Materials and Methods
This is an observational prospective study which includes 16 patients undergoing AIS surgical correction between March and December 2013 at one institution. All procedures were monitored with electromyography (EMG) of the inserted screws and the stimulation threshold of each screw was recorded. Those values were compared with the position of the screws, based on the postoperative CT scan, according to the classification proposed by Abul-Kasim et al.
Results
Included were 16 patients with 281 pedicles instrumented (17.5 per patient). No patient presented with any neurological deficit or complaints after surgery.

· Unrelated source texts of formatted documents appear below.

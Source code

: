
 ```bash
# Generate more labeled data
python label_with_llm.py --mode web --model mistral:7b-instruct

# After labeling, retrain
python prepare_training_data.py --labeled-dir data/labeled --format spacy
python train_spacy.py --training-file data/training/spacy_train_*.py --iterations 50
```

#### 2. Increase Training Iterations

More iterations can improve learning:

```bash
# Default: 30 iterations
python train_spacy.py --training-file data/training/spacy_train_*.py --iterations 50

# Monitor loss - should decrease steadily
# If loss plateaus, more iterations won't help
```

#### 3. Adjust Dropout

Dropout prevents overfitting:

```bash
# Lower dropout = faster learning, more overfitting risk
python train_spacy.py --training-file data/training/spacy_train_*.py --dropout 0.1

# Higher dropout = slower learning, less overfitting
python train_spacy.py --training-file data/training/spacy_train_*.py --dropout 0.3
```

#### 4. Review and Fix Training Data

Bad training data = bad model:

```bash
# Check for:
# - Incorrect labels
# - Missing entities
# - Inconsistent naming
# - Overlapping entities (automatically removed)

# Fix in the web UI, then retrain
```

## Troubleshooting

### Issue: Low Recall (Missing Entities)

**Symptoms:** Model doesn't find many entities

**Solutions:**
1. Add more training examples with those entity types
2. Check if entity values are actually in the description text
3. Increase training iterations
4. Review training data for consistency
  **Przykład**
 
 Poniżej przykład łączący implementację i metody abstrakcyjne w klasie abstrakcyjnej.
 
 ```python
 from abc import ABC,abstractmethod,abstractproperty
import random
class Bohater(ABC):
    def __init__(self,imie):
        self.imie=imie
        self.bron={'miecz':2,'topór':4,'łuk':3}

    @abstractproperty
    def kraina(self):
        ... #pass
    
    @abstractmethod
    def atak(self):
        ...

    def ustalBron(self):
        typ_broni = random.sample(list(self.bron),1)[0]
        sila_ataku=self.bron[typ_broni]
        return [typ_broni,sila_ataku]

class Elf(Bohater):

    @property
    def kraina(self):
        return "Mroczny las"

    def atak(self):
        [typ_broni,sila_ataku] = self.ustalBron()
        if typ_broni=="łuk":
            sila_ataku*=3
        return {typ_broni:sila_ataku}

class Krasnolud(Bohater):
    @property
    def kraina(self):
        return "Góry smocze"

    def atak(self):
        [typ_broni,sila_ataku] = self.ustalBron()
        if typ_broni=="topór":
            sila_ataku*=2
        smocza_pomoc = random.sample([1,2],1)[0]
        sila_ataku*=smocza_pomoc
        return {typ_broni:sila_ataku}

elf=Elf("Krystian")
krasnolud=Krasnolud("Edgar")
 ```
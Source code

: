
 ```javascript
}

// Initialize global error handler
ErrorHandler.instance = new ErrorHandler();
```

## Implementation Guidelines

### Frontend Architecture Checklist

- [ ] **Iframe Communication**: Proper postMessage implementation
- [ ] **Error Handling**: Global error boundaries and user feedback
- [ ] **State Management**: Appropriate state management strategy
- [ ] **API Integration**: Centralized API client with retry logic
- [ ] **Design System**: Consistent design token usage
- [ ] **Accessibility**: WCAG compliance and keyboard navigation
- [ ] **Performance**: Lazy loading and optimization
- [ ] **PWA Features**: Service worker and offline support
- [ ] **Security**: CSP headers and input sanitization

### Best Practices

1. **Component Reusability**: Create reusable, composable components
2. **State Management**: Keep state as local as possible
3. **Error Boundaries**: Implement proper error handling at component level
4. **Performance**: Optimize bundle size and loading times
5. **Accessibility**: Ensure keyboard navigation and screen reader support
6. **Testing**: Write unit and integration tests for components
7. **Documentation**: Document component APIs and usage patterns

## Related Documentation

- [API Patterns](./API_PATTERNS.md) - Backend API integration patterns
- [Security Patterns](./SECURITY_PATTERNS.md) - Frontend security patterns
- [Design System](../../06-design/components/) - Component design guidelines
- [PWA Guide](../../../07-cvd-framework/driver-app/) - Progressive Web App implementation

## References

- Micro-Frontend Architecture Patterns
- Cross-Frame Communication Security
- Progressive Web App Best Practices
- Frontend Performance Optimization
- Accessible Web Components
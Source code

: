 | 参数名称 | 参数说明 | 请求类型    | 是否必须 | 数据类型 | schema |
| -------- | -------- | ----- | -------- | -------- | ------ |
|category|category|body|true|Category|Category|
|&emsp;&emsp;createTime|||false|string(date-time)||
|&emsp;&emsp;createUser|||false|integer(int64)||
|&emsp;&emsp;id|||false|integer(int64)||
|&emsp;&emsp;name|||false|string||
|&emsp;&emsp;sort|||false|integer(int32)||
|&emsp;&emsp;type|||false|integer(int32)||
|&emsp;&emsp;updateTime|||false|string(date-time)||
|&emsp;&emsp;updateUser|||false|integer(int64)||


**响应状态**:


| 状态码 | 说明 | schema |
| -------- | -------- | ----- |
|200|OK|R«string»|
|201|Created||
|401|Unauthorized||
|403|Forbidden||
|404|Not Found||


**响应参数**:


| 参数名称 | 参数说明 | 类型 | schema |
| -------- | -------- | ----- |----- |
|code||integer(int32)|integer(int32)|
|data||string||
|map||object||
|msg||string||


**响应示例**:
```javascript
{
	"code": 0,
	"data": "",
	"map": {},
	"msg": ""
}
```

In the axial plane, 195 screws were ideally inserted in the pedicles (69.4%) and in the sagittal plane, 226 screws were ideally inserted in the pedicles (80.4%). Considering both the axial and sagittal planes, 166 (59.1%) did not breach any pedicular cortical wall. No statistical correlation was observed between EMG threshold and screw position in the axial CT-scan position, as in the medial or lateral misplacement (p = 0.425), but statistical significant correlation was observed between EMG threshold and screw position in the sagittal CT-scan position, with smaller results when the screws were misplaced inferiorly, closer to the foraminal roots (p = 0.017).
Conclusion
Pedicular screws were safe in this AIS surgery series, even with misplaced position. EMG monitoring has shown to be efficient in identifying misplacement of pedicle screws in the sagittal plane (inferior foraminal perforation) but not so much in identifying the axial plane misplacement (lateral or medial).